Date posted: 28 July 2015

Queensland’s peak Aboriginal and Torres Strait Islander health body has strongly welcomed the recently released COAG communique on the National ice action strategy.

‘Our communities across Australia are being challenged daily from increased use of this drug and we are pleased that COAG has recognized the urgency of a response,’ said Sandy Gillies from the Queensland Aboriginal and Islander Health Council (QAIHC). ‘We need a comprehensive national strategy to deal with rising rates of Ice use and I think the communique and its ‘six areas of action’ indicates that COAG has got the priorities right.'

'These six areas mirror the key priorities determined by QAIHC in a document we provided to the Queensland Government some weeks ago,’ she said. QAIHC’s Ice options paper identified the following key priorities:

Ms Gillies said the Aboriginal and Torres Strait Islander community-controlled health sector and residential rehabilitation services are best placed to develop and implement local initiatives with the committed support of Government and key stakeholders.

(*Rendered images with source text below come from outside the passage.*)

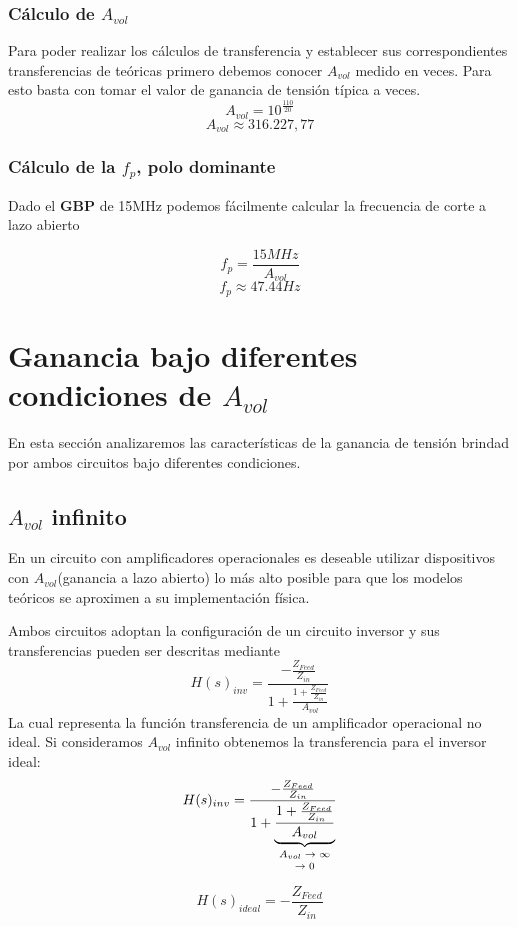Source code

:  \subsubsection{Cálculo de $A_{vol}$}
Para poder realizar los cálculos de transferencia y establecer sus correspondientes transferencias de teóricas primero debemos conocer $A_{vol}$ medido en veces. Para esto basta con tomar el valor de ganancia de tensión típica a veces.
$$A_{vol} = 10^{\frac{110}{20}}$$
$$A_{vol} \approx 316.227,77$$

\subsubsection{Cálculo de  la $f_p$, polo dominante}

Dado el \textbf{GBP} de 15MHz podemos fácilmente calcular la frecuencia de corte a lazo abierto

$$ f_p = \frac{15MHz}{A_{vol}} $$
$$ f_p \approx 47.44Hz$$

\section{Ganancia bajo diferentes condiciones de $A_{vol}$}
En esta sección analizaremos las características de la ganancia de tensión brindad por ambos circuitos bajo diferentes condiciones.

\subsection{$A_{vol}$ infinito}
En un circuito con amplificadores operacionales es deseable utilizar dispositivos con $A_{vol}$(ganancia a lazo abierto) lo más alto posible para que los modelos teóricos se aproximen a su implementación física.

Ambos circuitos adoptan la configuración de un circuito inversor y sus transferencias pueden ser descritas mediante
$$H(s)_{inv} = \frac{-\frac{Z_{Feed}}{Z_{in}}}
{1+\frac{1+\frac{Z_{Feed}}{Z_{in}}}{A_{vol}}} $$
La cual representa la función transferencia de un amplificador operacional no ideal.
Si consideramos $A_{vol}$ infinito obtenemos la transferencia para el inversor ideal:
$$H(s)_{inv} = \frac{-\frac{Z_{Feed}}{Z_{in}}}
				{1+\underbrace{\frac{1+\frac{Z_{Feed}}{Z_{in}}}{A_{vol}}}_{\text{\shortstack{$A_{vol}\rightarrow \infty$ \\ $\rightarrow 0$}}}}$$

$$H(s)_{ideal} =  -\frac{Z_{Feed}}{Z_{in}}$$

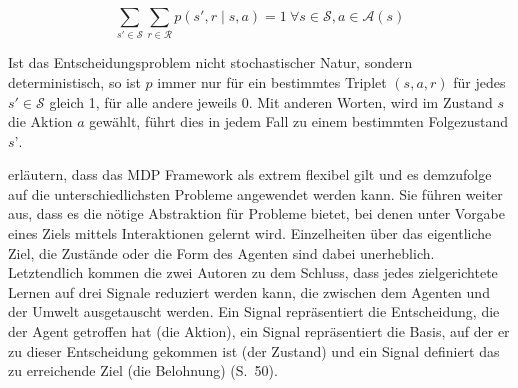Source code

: \begin{equation}\label{eq:wahrscheinlichkeitsverteilung}
\sum_{s' \in \mathcal{S}} \sum_{r \in \mathcal{R}} p(s', r \mid s,a) = 1 \ \forall s \in \mathcal{S}, a \in \mathcal{A}(s)
\end{equation}

Ist das Entscheidungsproblem nicht stochastischer Natur, sondern deterministisch, so ist $p$ immer nur für ein bestimmtes Triplet $(s,a,r)$ für jedes $s' \in \mathcal{S}$ gleich 1, für alle andere jeweils 0. Mit anderen Worten, wird im Zustand $s$ die Aktion $a$ gewählt, führt dies in jedem Fall zu einem bestimmten Folgezustand $s’$. 
\par 

\cite{Sutton1998} erläutern, dass das MDP Framework als extrem flexibel gilt und es demzufolge auf die unterschiedlichsten Probleme angewendet werden kann. Sie führen weiter aus, dass es die nötige Abstraktion für Probleme bietet, bei denen unter Vorgabe eines Ziels mittels Interaktionen gelernt wird. Einzelheiten über das eigentliche Ziel, die Zustände oder die Form des Agenten sind dabei unerheblich. 
Letztendlich kommen die zwei Autoren zu dem Schluss, dass \glqq jedes zielgerichtete Lernen auf drei Signale reduziert werden kann, die zwischen dem Agenten und der Umwelt ausgetauscht werden. Ein Signal repräsentiert die Entscheidung, die der Agent getroffen hat (die Aktion), ein Signal repräsentiert die Basis, auf der er zu dieser Entscheidung gekommen ist (der Zustand) und ein Signal definiert das zu erreichende Ziel (die Belohnung)\grqq{} (S.~50).

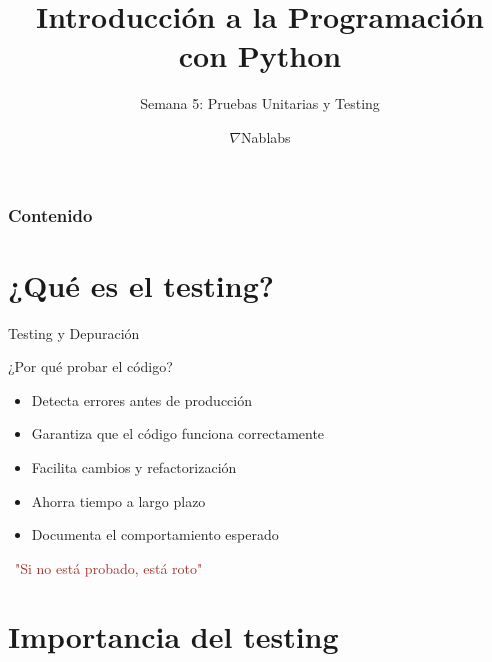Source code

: \documentclass{beamer}
\title{\textbf{Introducción a la Programación con Python}}
\subtitle{Semana 5: Pruebas Unitarias y Testing}
\author{$\nabla$Nablabs}
\date{}
\begin{document}
\begin{frame}
\titlepage
\end{frame}

\begin{frame}
\frametitle{Contenido}
\tableofcontents
\end{frame}

\section{¿Qué es el testing?}

\begin{frame}{Testing y Depuración \faVial}
\begin{conceptbox}{¿Por qué probar el código?}
\small
\begin{itemize}
    \item[\faCheckCircle] Detecta errores antes de producción
    \item[\faShieldAlt] Garantiza que el código funciona correctamente
    \item[\faRecycle] Facilita cambios y refactorización
    \item[\faClock] Ahorra tiempo a largo plazo
    \item[\faFileAlt] Documenta el comportamiento esperado
\end{itemize}
\end{conceptbox}

\vspace{0.2cm}
\begin{center}
\large\textcolor{brown}{\faBug\ "Si no está probado, está roto"}
\end{center}
\end{frame}

\section{Importancia del testing}
\end{document}
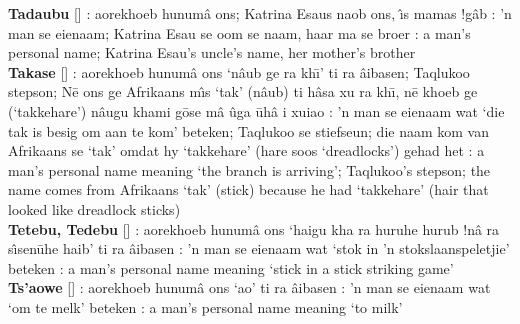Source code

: \textbf{Tadaubu} [] : aorekhoeb
\textdoublebarpipe{}hunum\^{a} \textvertline{}ons; Katrina Esaus
\textdoublevertline{}naob \textvertline{}ons, 
\textdoublevertline{}\^{\i}s mamas !g\^{a}b
: 'n man se eienaam; Katrina Esau se oom se naam, haar
ma se broer : a man's personal name; Katrina Esau's
uncle's name, her mother's brother \\

\textbf{Takase} [] : aorekhoeb
\textdoublebarpipe{}hunum\^{a} \textvertline{}ons
`\textdoublevertline{}n\^{a}ub ge ra \textvertline{}kh\={\i}' ti ra
\textdoublebarpipe{}\^{a}ibasen; Taqlukoo stepson; N\={e}
\textvertline{}ons ge Afrikaans m\^{\i}s `tak'
(\textdoublevertline{}n\^{a}ub) ti h\^{a}sa xu ra
\textvertline{}kh\={\i}, n\={e} khoeb ge (`takkehare')
\textdoublevertline{}n\^{a}ugu khami \textdoublebarpipe{}g\={o}se
m\^{a} \textvertline{}\^{u}ga \={u}h\^{a} i xuiao : 'n
man se eienaam wat `die tak is besig om aan te kom' beteken; Taqlukoo
se stiefseun; die naam kom van Afrikaans se `tak' omdat hy `takkehare'
(hare soos `dreadlocks') gehad het : a man's personal
name meaning `the branch is arriving'; Taqlukoo's stepson; the name
comes from Afrikaans `tak' (stick) because he had `takkehare' (hair
that looked like dreadlock sticks) \\

\textbf{Tetebu, Tedebu} [] :
aorekhoeb \textdoublebarpipe{}hunum\^{a} \textvertline{}ons `haigu
\textvertline{}kha ra \textvertline{}huruhe \textvertline{}hurub
!n\^{a} ra s\^{\i}sen\={u}he haib' ti ra
\textdoublebarpipe{}\^{a}ibasen : 'n man se eienaam wat
`stok in 'n stokslaanspeletjie' beteken : a man's
personal name meaning `stick in a stick striking game' \\

\textbf{Ts'aowe} [] :
aorekhoeb \textdoublebarpipe{}hunum\^{a} \textvertline{}ons
`\textvertline{}ao' ti ra \textdoublebarpipe{}\^{a}ibasen
: 'n man se eienaam wat `om te melk' beteken
: a man's personal name meaning `to milk' \\

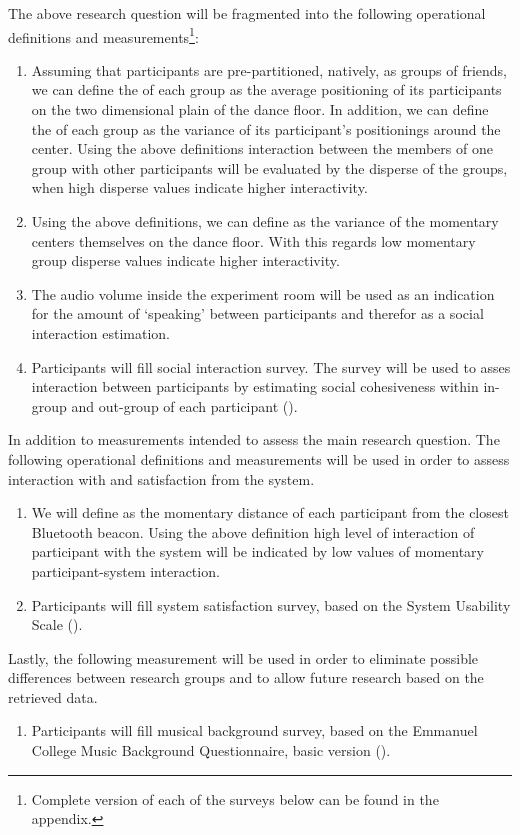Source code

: The above research question will be fragmented into the following operational definitions and measurements\footnote{Complete version of each of the surveys below can be found in the appendix.}:
\begin{enumerate}
	\item \label{measure:disperse} Assuming that participants are pre-partitioned, natively, as groups of friends, we can define the  of each group as the average positioning of its participants on the two dimensional plain of the dance floor.
	In addition, we can define the  of each group as the variance of its participant's positionings around the center.
	Using the above definitions interaction between the members of one group with other participants will be evaluated by the disperse of the groups, when high disperse values indicate higher interactivity.
	\item \label{measure:groups} Using the above definitions, we can define  as the variance of the momentary centers themselves on the dance floor.
	With this regards low momentary group disperse values indicate higher interactivity.
	\item \label{measure:audio} The audio volume inside the experiment room will be used as an indication for the amount of `speaking' between participants and therefor as a social interaction estimation.
	\item \label{measure:survey:social} Participants will fill social interaction survey.
	The survey will be used to asses interaction between participants by estimating social cohesiveness within in-group and out-group of each participant ().
\end{enumerate}
In addition to measurements intended to assess the main research question.
The following operational definitions and measurements will be used in order to assess interaction with and satisfaction from the system.
\begin{enumerate}[resume]
	\item \label{measure:system} We will define  as the momentary distance of each participant from the closest Bluetooth beacon.
	Using the above definition high level of interaction of participant with the system will be indicated by low values of momentary participant-system interaction.
	\item \label{measure:survey:usability} Participants will fill system satisfaction survey, based on the System Usability Scale (\cite{brooke96}).
\end{enumerate}
Lastly, the following measurement will be used in order to eliminate possible differences between research groups and to allow future research based on the retrieved data.
\begin{enumerate}[resume]
	\item \label{measure:survey:musical} Participants will fill musical background survey, based on the Emmanuel College Music Background Questionnaire, basic version (\cite{web:zhao12}).
\end{enumerate}

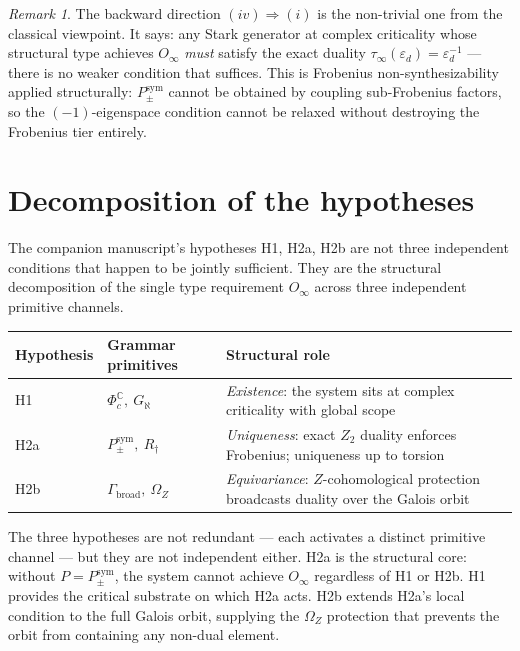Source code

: \documentclass[12pt]{article}
\theoremstyle{plain}
\theoremstyle{definition}
\theoremstyle{remark}
\newtheorem{remark}[theoreminner]{Remark}
\newcommand{\tauinf}{\tau_\infty}
\newcommand{\epsd}{\varepsilon_d}
\begin{document}
\begin{remark}
The backward direction $(iv) \Rightarrow (i)$ is the non-trivial one from the classical
viewpoint. It says: any Stark generator at complex criticality whose structural type achieves
$O_\infty$ \emph{must} satisfy the exact duality $\tauinf(\epsd) = \epsd^{-1}$ — there is no
weaker condition that suffices. This is Frobenius non-synthesizability applied structurally:
$P_{\pm}^{\text{sym}}$ cannot be obtained by coupling sub-Frobenius factors, so the $(-1)$-eigenspace
condition cannot be relaxed without destroying the Frobenius tier entirely.
\end{remark}

\section{Decomposition of the hypotheses}
\label{sec:decomposition}

The companion manuscript's hypotheses H1, H2a, H2b are not three independent conditions that
happen to be jointly sufficient. They are the structural decomposition of the single type
requirement $O_\infty$ across three independent primitive channels.

\begin{center}
\begin{tabular}{@{}lll@{}}
\toprule
Hypothesis & Grammar primitives & Structural role \\
\midrule
H1  & $\Phi_c^\mathbb{C},\ G_\aleph$ & \emph{Existence}: the system sits at complex criticality
  with global scope \\
H2a & $P_{\pm}^{\text{sym}},\ R_\dagger$ & \emph{Uniqueness}: exact $Z_2$ duality enforces
  Frobenius; uniqueness up to torsion \\
H2b & $\Gamma_\text{broad},\ \Omega_Z$ & \emph{Equivariance}: $Z$-cohomological protection
  broadcasts duality over the Galois orbit \\
\bottomrule
\end{tabular}
\end{center}

\medskip

The three hypotheses are not redundant — each activates a distinct primitive channel — but they
are not independent either. H2a is the structural core: without $P = P_{\pm}^{\text{sym}}$,
the system cannot achieve $O_\infty$ regardless of H1 or H2b. H1 provides the critical substrate
on which H2a acts. H2b extends H2a's local condition to the full Galois orbit, supplying the
$\Omega_Z$ protection that prevents the orbit from containing any non-dual element.
\end{document}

‘In Queensland anecdotal evidence suggests that in some places methamphetamine use is ripping our communities apart. Our local communities and community-controlled health sector and residential rehabilitation service members, need support and opportunities to partner with government and non-government organisations in order to be proactive and to get on top of this issue before it grows any larger.’

QAIHC is organising a Queensland Aboriginal and Torres Strait Islander Ice roundtable on 11 September in Brisbane to further develop a state-wide response to growing Ice use and its effects on Aboriginal and Torres Strait Islander families and communities. Ms Gillies said the roundtable will identify local community initiatives which contribute to evidence and address the harmful effects of Ice.

Frontline Aboriginal and Torres Strait Islander health and drug and alcohol rehabilitation services, state and federal politicians, the Queensland Police Service, Queensland Health and specialist Aboriginal and Torres Strait Islander health researchers will be invited to participate and provide input towards a robust and inclusive state wide response.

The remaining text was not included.